Я должен, кстати, признаться, что был поражен реакцией на этот фильм близких мне по духу людей, которых я считаю и продолжаю считать своими союзниками. Конечно, мне не нравится, как очень по-актерски и даже по-клоунски читает Мандельштама Сухоруков. Или, например, разговор Сталина и Пастернака, мне кажется, сделан в этом фильме не очень удачно: в частности, Сталин не стал бы обращаться к Пастернаку на «ты». Но в целом мне этот фильм понравился: по нему видно, как Либеров любит Мандельштама. Есть несколько чрезвычайно удачных решений: скажем, ереванский кусок, где Сухоруков читает стихи Мандельштама по-русски, а параллельно их сдержанным голосом произносят на армянском языке, и тут же виды гор — это очень красиво и здорово сделано. Или, к примеру, тот фрагмент, который все ругают: рэп Noize MC, с которого картина начинается и которым кончается. Ну вот так Мандельштама воспринимают те, кто сильно младше нас. И московский кусок с Хаматовой — Цветаевой мне нравится. И много чего еще.
— А как, на ваш взгляд, может выглядеть большая кинематографическая или театральная постановка текстов и биографии Мандельштама? Как вы оцениваете имеющиеся — «Египетскую марку», в частности?
— Я, к сожалению, не смотрел спектакль у Фоменко. Вообще, я с ужасом представляю себе любую адаптацию его произведений. Еще раз повторю: я никому ничего не собираюсь запрещать — лучше я просто не пойду на это смотреть. Мне кажется, что современная русская театральная школа в страшном упадке: провинциализм победил! Особенно это видно, если вспомнить лучшие спектакли Товстоногова, Эфроса, Анатолия Васильева, да и Любимова тоже. Вот и в фильме Либерова для меня самыми неприятными были эпизоды, когда эти куколки начинали говорить от лица Мандельштама, разыгрывать сценки в «Бродячей собаке». Это невозможно смотреть и слушать.

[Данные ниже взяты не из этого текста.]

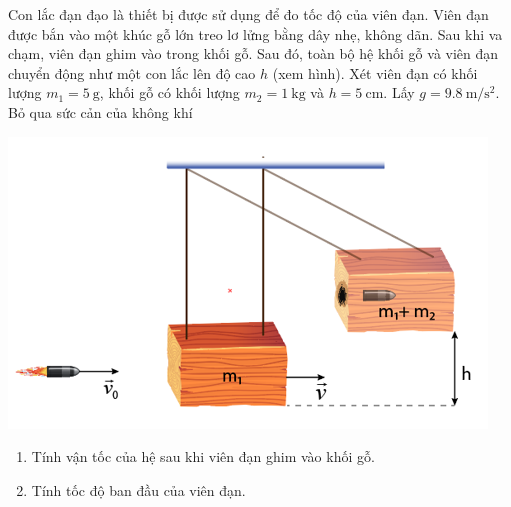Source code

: \begin{ex}
	Con lắc đạn đạo là thiết bị được sử dụng để đo tốc độ của viên đạn. Viên đạn được bắn vào một khúc gỗ lớn treo lơ lửng bằng dây nhẹ, không dãn. Sau khi va chạm, viên đạn ghim vào trong khối gỗ. Sau đó, toàn bộ hệ khối gỗ và viên đạn chuyển động như một con lắc lên độ cao $h$ (xem hình). Xét viên đạn có khối lượng $m_1=\SI{5}{\gram}$, khối gỗ có khối lượng $m_2=\SI{1}{\kilogram}$ và  $h=\SI{5}{\centi\meter}$. Lấy $g=\SI{9.8}{\meter/\second^2}$. Bỏ qua sức cản của không khí
	\begin{center}
		\includegraphics[width=0.35\linewidth]{../figs/VN10-2023-PH-TP030-P-2}
	\end{center}
	\begin{enumerate}[label=\alph*)]
		\item Tính vận tốc của hệ sau khi viên đạn ghim vào khối gỗ.
		\item Tính tốc độ ban đầu của viên đạn.
	\end{enumerate}
\end{ex}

— Вы писали у себя в фейсбуке, что раздумываете, кому посвятить свою следующую книгу— Венедикту Ерофееву или Льву Лосеву. Уже удалось определиться с выбором?
— Открою секрет: чем я вот прямо сейчас буду заниматься — это моя заветная мечта. Мы с моим давним соавтором Михаилом Свердловым, работавшим вместе со мной над книжкой о Есенине и собранием сочинений Олейникова, и замечательным тартуским филологом Романом Лейбовым для издателя Ильи Бернштейна будем делать комментированное издание гениальной детской трилогии Юрия Коваля — «Приключения Васи Куролесова», «Пять похищенных монахов» и «Промах гражданина Лошакова». А уже потом Ерофеев.
— Это будет биография?
— Да, у меня есть договоренность с замечательным редактором Еленой Шубиной, и я уже потихоньку начинаю собирать материалы. Это будет сложно, но это очень увлекательно, это еще одна мечта. И про Лосева, если сил и здоровья хватит, я тоже обязательно напишу.